It’s 5 a.m. and at Kerala Kalamandalam, Arya, Akshaya, Durgha and Swetha are making history. The four belong to the first batch of female students to learn the dance theatre form of Kathakali, traditionally a bastion of male dominance, at Kalamandalam. The girls, in their early teens, are practising mudras as part of their sadhakam under Kalamandalam N. Mukundan asan at the iconic institution in central Kerala’s Vallathol Nagar.
Kathakali has held its position as male stronghold for so long mainly because the art form came into being when women enjoyed little or no freedom in Kerala society. It was performed, promoted, patronised, and popularised by men, and it was male artists who played female roles, with the legendary Kottakkal Sivaraman just one of many performers known for their convincing portrayal of the nayika.
The dance form’s reputation and orthodoxy was entrenched with the founding of Kalamandalam in 1930 by poet and Kathakali connoisseur Vallathol Narayana Menon under the patronage of Kunjunni Raja, who not only gave his palace in Kunnamkulam but also the palace’s resident troupe of Kathakali dancers and teachers to the new institution. In 1936, Kalamandalam moved to its present picturesque campus on the banks of the river Bharathapuzha in Thrissur. It has since played a stellar role in preserving and promoting Kerala’s traditional arts, especially Kathakali, considered the most dramatic but also the most difficult dance form in India, and has produced world-renowned artists such as Kalamandalam Gopi and Kalamandalam Krishnan Nair, lauded as the greatest in the 400-year-old history of Kathakali.

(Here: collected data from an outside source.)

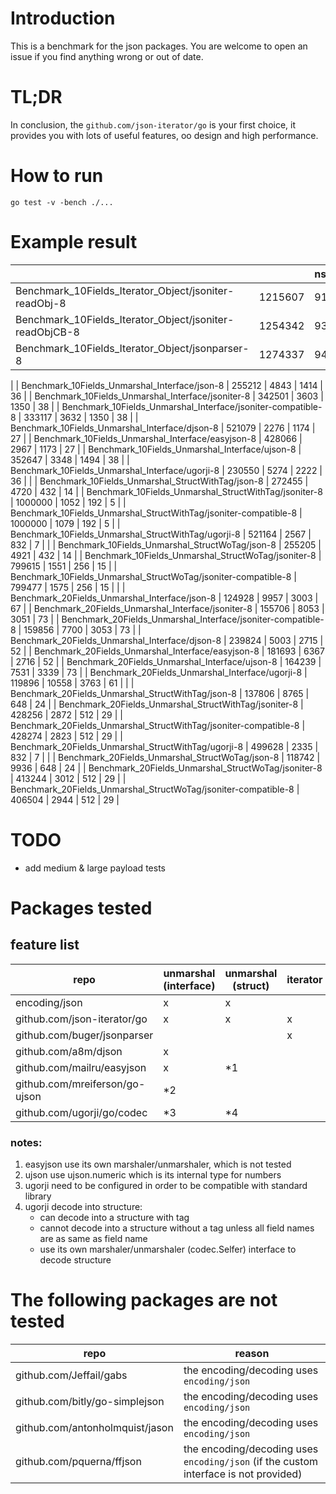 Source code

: # Introduction

This is a benchmark for the json packages.
You are welcome to open an issue if you find anything wrong or out of date.

# TL;DR

In conclusion, the `github.com/json-iterator/go` is your first choice,
it provides you with lots of useful features, oo design and high performance.

# How to run

```shell
go test -v -bench ./...
```

# Example result

|  |  | ns/op | B/op | allocs/op |
| - | - | - | - | - |
| Benchmark_10Fields_Iterator_Object/jsoniter-readObj-8 | 1215607 | 917 | 144 | 14 |
| Benchmark_10Fields_Iterator_Object/jsoniter-readObjCB-8 | 1254342 | 934 | 144 | 14 |
| Benchmark_10Fields_Iterator_Object/jsonparser-8 | 1274337 | 946 | 80 | 4 |
|
| Benchmark_10Fields_Unmarshal_Interface/json-8 | 255212 | 4843 | 1414 | 36 |
| Benchmark_10Fields_Unmarshal_Interface/jsoniter-8 | 342501 | 3603 | 1350 | 38 |
| Benchmark_10Fields_Unmarshal_Interface/jsoniter-compatible-8 | 333117 | 3632 | 1350 | 38 |
| Benchmark_10Fields_Unmarshal_Interface/djson-8 | 521079 | 2276 | 1174 | 27 |
| Benchmark_10Fields_Unmarshal_Interface/easyjson-8 | 428066 | 2967 | 1173 | 27 |
| Benchmark_10Fields_Unmarshal_Interface/ujson-8 | 352647 | 3348 | 1494 | 38 |
| Benchmark_10Fields_Unmarshal_Interface/ugorji-8 | 230550 | 5274 | 2222 | 36 |
|
| Benchmark_10Fields_Unmarshal_StructWithTag/json-8 | 272455 | 4720 | 432 | 14 |
| Benchmark_10Fields_Unmarshal_StructWithTag/jsoniter-8 | 1000000 | 1052 | 192 | 5 |
| Benchmark_10Fields_Unmarshal_StructWithTag/jsoniter-compatible-8 | 1000000 | 1079 | 192 | 5 |
| Benchmark_10Fields_Unmarshal_StructWithTag/ugorji-8 | 521164 | 2567 | 832 | 7 |
|
| Benchmark_10Fields_Unmarshal_StructWoTag/json-8 | 255205 | 4921 | 432 | 14 |
| Benchmark_10Fields_Unmarshal_StructWoTag/jsoniter-8 | 799615 | 1551 | 256 | 15 |
| Benchmark_10Fields_Unmarshal_StructWoTag/jsoniter-compatible-8 | 799477 | 1575 | 256 | 15 |
|
| Benchmark_20Fields_Unmarshal_Interface/json-8 | 124928 | 9957 | 3003 | 67 |
| Benchmark_20Fields_Unmarshal_Interface/jsoniter-8 | 155706 | 8053 | 3051 | 73 |
| Benchmark_20Fields_Unmarshal_Interface/jsoniter-compatible-8 | 159856 | 7700 | 3053 | 73 |
| Benchmark_20Fields_Unmarshal_Interface/djson-8 | 239824 | 5003 | 2715 | 52 |
| Benchmark_20Fields_Unmarshal_Interface/easyjson-8 | 181693 | 6367 | 2716 | 52 |
| Benchmark_20Fields_Unmarshal_Interface/ujson-8 | 164239 | 7531 | 3339 | 73 |
| Benchmark_20Fields_Unmarshal_Interface/ugorji-8 | 119896 | 10558 | 3763 | 61 |
|
| Benchmark_20Fields_Unmarshal_StructWithTag/json-8 | 137806 | 8765 | 648 | 24 |
| Benchmark_20Fields_Unmarshal_StructWithTag/jsoniter-8 | 428256 | 2872 | 512 | 29 |
| Benchmark_20Fields_Unmarshal_StructWithTag/jsoniter-compatible-8 | 428274 | 2823 | 512 | 29 |
| Benchmark_20Fields_Unmarshal_StructWithTag/ugorji-8 | 499628 | 2335 | 832 | 7 |
|
| Benchmark_20Fields_Unmarshal_StructWoTag/json-8 | 118742 | 9936 | 648 | 24 |
| Benchmark_20Fields_Unmarshal_StructWoTag/jsoniter-8 | 413244 | 3012 | 512 | 29 |
| Benchmark_20Fields_Unmarshal_StructWoTag/jsoniter-compatible-8 | 406504 | 2944 | 512 | 29 |

# TODO

- add medium & large payload tests

# Packages tested

## feature list

| repo | unmarshal (interface) | unmarshal (struct) | iterator |
| -------------------------------------- | -- | -- | -- |
| encoding/json                          |  x |  x |    |
| github.com/json-iterator/go            |  x |  x |  x |
| github.com/buger/jsonparser            |    |    |  x |
| github.com/a8m/djson                   |  x |    |    |
| github.com/mailru/easyjson             |  x | *1 |    |
| github.com/mreiferson/go-ujson         | *2 |    |    |
| github.com/ugorji/go/codec             | *3 | *4 |    |

### notes:
1. easyjson use its own marshaler/unmarshaler, which is not tested
2. ujson use ujson.numeric which is its internal type for numbers
3. ugorji need to be configured in order to be compatible with standard library
4. ugorji decode into structure:
   - can decode into a structure with tag
   - cannot decode into a structure without a tag unless all field names are as same as field name
   - use its own marshaler/unmarshaler (codec.Selfer) interface to decode structure


# The following packages are not tested

| repo | reason |
| ------------------------------- | ------------------------------------------ |
| github.com/Jeffail/gabs         | the encoding/decoding uses `encoding/json` |
| github.com/bitly/go-simplejson  | the encoding/decoding uses `encoding/json` |
| github.com/antonholmquist/jason | the encoding/decoding uses `encoding/json` |
| github.com/pquerna/ffjson       | the encoding/decoding uses `encoding/json` (if the custom interface is not provided) |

Over these 90-odd years, however, Kalamandalam’s Kathakali school was not open to females. One oft-repeated reason given for this was the practice of the rigorous exercise called Chavittiyuzhiyal, where the student’s body is put through a high-pressure massage from masseurs who use their feet. The practice is said to mould the body into the desired degree of flexibility. Women’s bodies and internal organs could not be subjected to that degree of pressure. In the modern era, however, the need for Chavittiyuzhiyal even for male dancers has been questioned by some critics.
According to art historians, it is not just this massage, or Kathakali’s traditional patronage by feudal lords and upper-caste men, but also Kerala society’s strong patriarchal foundations that made women’s presence taboo in the dance form. Over the years, however, there have been growing demands from artists, critics, and connoisseurs alike to change the rules in line with the times. Stalwarts such as Gopi asan vocally supported teaching Kathakali to women. Experts pointed out that when women practise demanding art forms such as Koodiyattam, the oldest extant Sanskrit theatre format, it made no sense to keep them out of Kathakali, especially at Kalamandalam.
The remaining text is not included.